Cannabis must be decarboxylated or decarbed if it is for psychoactive purposes and eaten, taken orally, or topically. If you’re making cannabutter, infused coconut oil, edibles like brownies, sauces, or tinctures, or any method that won’t be “heated” the cannabis needs to be decarbed first.
The plant itself makes THC-A and CBD-A, the acid forms of these popular cannabinoids. Heating cannabis converts the THC-A to THC and CBD-A to CBD. Because raw cannabis contains primarily THC-A eating raw cannabis will not create a psychoactive effect. Heat decarbs THC-A and turns it into THC. This is the same effect that allows the smoking of marijuana allowing the THC- A to be chan ged and inhaled as THC creating a safe and relaxed psychoactive feeling. There are a lot of ways that you can decarboxylate cannabis the main point is to not burn the plant material and to heat it evenly to ensure maximum decarboxylation. The guidelines exist and it is important to have the correct equipment to ensure the tools you are using can get the job done.

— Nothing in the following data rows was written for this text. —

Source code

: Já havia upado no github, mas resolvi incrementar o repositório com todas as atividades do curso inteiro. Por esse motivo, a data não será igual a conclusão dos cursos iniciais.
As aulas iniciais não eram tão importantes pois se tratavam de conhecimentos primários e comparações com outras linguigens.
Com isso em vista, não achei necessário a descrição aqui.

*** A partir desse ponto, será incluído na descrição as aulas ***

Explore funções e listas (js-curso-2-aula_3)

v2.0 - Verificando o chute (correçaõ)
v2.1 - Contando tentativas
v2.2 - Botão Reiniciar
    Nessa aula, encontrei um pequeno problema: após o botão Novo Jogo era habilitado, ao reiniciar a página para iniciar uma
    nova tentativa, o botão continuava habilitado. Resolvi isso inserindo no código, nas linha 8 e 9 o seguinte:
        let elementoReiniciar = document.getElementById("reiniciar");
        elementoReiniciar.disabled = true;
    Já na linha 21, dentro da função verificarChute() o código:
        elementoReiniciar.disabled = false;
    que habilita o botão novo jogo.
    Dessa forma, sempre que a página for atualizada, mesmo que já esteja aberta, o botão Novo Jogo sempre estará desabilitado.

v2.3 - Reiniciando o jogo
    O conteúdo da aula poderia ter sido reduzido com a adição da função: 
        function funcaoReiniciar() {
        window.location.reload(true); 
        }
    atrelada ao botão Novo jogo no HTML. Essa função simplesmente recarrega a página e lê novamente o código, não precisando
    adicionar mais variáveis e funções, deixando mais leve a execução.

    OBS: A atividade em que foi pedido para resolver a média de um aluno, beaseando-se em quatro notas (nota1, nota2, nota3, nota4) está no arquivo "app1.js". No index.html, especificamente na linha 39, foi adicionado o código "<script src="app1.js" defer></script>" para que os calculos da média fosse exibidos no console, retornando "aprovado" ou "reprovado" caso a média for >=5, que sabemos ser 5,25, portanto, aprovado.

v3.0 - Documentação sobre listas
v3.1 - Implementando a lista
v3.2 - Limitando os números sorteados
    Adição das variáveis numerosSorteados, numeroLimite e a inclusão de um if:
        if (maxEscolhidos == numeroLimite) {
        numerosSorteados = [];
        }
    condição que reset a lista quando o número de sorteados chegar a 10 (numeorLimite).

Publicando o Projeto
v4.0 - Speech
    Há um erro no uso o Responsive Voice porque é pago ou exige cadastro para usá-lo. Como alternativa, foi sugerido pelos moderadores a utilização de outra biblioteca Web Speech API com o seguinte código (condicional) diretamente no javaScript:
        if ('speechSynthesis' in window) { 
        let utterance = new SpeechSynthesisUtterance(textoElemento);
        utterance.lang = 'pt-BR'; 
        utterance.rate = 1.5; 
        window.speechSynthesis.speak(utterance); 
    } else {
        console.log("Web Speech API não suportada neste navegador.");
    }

Cannachefs have seen great results by “following” the below guidelines:
For maximum THC-A to THC conversion, heat at 245°F for 20- 60 minutes.
For maximum CBD-A to CBD conversion, heat at 245°F for 90 minutes.
Put dry cannabis in a glass Pyrex covered casserole dish. This keeps the terpenes and other volatiles from evaporating off, which results in less odor. Decarbing will dry the water out of the plant material decreasing the weight by 10% . When properly decarboxylated, the cannabis will become slightly browned and darker in color and dry and crumble easily. Decarbing can create a light odor but by implying the over head hood and even decarbing using the sous vide method the smells can be eliminated.
Combine the Decarboxylated plant material into the fat or alcohol of your choice.